■ Your instructions
Starting at the line with "- Sistema Bancário", set down each line of the entries below through the last one, exactly as it stands.

BEGIN Extracted material

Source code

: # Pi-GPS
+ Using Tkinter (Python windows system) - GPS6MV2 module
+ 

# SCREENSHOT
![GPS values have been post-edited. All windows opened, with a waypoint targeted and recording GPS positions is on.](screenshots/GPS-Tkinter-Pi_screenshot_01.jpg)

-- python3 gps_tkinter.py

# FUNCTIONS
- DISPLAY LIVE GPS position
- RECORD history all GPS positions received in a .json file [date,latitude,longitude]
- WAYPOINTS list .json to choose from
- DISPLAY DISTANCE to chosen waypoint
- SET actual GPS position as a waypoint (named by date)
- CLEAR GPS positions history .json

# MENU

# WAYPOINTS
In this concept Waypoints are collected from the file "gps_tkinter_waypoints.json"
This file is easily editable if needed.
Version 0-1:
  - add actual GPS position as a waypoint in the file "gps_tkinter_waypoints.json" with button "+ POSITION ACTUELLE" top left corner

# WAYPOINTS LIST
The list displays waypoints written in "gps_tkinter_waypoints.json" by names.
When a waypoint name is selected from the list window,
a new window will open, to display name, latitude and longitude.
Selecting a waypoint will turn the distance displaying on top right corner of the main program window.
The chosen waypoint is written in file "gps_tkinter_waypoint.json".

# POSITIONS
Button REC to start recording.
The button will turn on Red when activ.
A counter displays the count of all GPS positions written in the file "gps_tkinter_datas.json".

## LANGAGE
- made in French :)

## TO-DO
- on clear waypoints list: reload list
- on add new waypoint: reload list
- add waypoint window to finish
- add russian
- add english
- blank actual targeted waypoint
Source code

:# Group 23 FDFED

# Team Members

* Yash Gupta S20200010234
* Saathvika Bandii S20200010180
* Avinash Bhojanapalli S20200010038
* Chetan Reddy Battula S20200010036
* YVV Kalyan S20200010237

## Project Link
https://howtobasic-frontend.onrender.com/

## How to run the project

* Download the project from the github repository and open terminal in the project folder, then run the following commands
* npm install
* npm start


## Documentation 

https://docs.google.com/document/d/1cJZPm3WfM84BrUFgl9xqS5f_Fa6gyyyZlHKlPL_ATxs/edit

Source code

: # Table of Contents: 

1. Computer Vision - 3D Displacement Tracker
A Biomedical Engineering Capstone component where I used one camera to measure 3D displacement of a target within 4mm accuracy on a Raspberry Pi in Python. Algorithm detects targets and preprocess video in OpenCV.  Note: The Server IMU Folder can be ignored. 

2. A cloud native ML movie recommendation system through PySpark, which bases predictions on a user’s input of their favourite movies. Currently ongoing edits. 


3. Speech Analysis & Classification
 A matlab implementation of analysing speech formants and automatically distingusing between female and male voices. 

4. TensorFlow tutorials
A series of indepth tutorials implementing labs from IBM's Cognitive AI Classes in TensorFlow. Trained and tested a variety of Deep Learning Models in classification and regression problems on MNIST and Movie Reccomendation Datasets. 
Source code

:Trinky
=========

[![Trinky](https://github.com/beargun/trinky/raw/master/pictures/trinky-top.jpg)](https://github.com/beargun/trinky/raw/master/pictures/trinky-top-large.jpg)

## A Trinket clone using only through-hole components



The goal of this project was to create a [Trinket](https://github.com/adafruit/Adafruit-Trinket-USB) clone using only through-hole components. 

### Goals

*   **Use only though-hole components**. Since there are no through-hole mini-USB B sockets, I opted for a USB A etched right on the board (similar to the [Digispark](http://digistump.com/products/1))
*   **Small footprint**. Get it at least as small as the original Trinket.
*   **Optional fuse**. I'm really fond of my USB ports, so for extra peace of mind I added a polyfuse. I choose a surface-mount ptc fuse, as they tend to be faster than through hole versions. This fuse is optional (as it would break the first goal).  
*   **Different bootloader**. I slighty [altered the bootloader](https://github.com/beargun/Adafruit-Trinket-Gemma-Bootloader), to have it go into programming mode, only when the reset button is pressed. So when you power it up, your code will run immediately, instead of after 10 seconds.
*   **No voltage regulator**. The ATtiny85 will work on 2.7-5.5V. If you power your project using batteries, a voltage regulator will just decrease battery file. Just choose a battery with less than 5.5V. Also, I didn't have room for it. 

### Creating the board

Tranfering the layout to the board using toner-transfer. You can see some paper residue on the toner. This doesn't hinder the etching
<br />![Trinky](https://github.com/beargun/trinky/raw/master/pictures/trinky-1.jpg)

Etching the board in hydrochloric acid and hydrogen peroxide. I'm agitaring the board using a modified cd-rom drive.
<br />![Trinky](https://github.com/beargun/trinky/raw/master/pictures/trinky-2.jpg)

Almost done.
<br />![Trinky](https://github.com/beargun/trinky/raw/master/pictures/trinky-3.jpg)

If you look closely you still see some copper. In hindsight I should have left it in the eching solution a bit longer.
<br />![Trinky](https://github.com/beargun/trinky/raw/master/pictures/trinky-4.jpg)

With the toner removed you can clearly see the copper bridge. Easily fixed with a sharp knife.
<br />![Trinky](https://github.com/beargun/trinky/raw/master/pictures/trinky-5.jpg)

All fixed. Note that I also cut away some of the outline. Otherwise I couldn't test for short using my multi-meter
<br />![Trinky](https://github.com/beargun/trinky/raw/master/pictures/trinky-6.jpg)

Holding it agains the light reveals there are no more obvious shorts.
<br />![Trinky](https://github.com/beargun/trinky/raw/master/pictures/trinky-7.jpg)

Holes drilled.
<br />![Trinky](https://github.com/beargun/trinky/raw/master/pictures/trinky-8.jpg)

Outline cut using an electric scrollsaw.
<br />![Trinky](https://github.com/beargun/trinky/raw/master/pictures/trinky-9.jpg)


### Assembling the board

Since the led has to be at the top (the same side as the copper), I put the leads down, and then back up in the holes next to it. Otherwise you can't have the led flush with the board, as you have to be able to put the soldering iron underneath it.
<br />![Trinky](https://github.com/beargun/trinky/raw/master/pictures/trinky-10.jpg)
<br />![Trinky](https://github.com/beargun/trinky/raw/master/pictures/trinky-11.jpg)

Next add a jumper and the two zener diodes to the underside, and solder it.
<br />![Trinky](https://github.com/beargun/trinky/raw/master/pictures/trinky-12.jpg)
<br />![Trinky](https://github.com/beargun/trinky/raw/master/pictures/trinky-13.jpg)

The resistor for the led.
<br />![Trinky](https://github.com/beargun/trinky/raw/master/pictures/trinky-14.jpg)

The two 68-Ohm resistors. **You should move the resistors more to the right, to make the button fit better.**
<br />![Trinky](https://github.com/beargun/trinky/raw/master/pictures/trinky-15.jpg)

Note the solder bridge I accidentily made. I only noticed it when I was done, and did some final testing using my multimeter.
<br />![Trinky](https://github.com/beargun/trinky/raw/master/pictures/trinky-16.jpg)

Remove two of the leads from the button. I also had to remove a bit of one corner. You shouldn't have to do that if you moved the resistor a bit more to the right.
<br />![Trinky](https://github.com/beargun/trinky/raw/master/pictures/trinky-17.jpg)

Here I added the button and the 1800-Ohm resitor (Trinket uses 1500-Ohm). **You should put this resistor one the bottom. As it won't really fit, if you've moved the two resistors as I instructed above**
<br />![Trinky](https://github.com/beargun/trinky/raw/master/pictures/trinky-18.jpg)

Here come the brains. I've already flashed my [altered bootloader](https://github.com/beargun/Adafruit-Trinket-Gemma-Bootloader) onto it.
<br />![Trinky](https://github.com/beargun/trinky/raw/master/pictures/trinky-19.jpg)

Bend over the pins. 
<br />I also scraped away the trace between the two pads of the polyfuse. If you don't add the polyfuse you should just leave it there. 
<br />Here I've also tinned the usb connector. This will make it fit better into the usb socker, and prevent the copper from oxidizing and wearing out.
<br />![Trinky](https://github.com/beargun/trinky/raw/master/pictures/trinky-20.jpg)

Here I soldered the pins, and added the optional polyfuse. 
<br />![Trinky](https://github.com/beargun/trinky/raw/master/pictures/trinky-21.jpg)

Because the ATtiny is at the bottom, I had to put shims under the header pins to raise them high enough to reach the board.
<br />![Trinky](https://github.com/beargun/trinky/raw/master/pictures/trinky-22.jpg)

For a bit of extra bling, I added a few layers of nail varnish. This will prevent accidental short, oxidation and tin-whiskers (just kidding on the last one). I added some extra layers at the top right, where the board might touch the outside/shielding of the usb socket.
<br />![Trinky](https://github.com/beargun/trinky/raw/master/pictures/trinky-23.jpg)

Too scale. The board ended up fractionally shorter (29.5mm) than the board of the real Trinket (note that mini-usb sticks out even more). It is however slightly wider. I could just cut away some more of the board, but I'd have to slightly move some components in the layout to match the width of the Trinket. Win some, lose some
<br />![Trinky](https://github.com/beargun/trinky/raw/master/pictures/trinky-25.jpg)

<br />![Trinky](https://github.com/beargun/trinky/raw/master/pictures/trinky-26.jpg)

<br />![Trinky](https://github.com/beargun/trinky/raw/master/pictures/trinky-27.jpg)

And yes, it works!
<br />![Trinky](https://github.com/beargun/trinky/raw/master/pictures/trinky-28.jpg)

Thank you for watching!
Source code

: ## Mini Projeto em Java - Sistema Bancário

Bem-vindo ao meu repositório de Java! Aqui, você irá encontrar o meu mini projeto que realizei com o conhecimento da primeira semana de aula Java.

END Extracted material

■ Answer to the problem
: ## Mini Projeto em Java - Sistema Bancário

Bem-vindo ao meu repositório de Java! Aqui, você irá encontrar o meu mini projeto que realizei com o conhecimento da primeira semana de aula Java.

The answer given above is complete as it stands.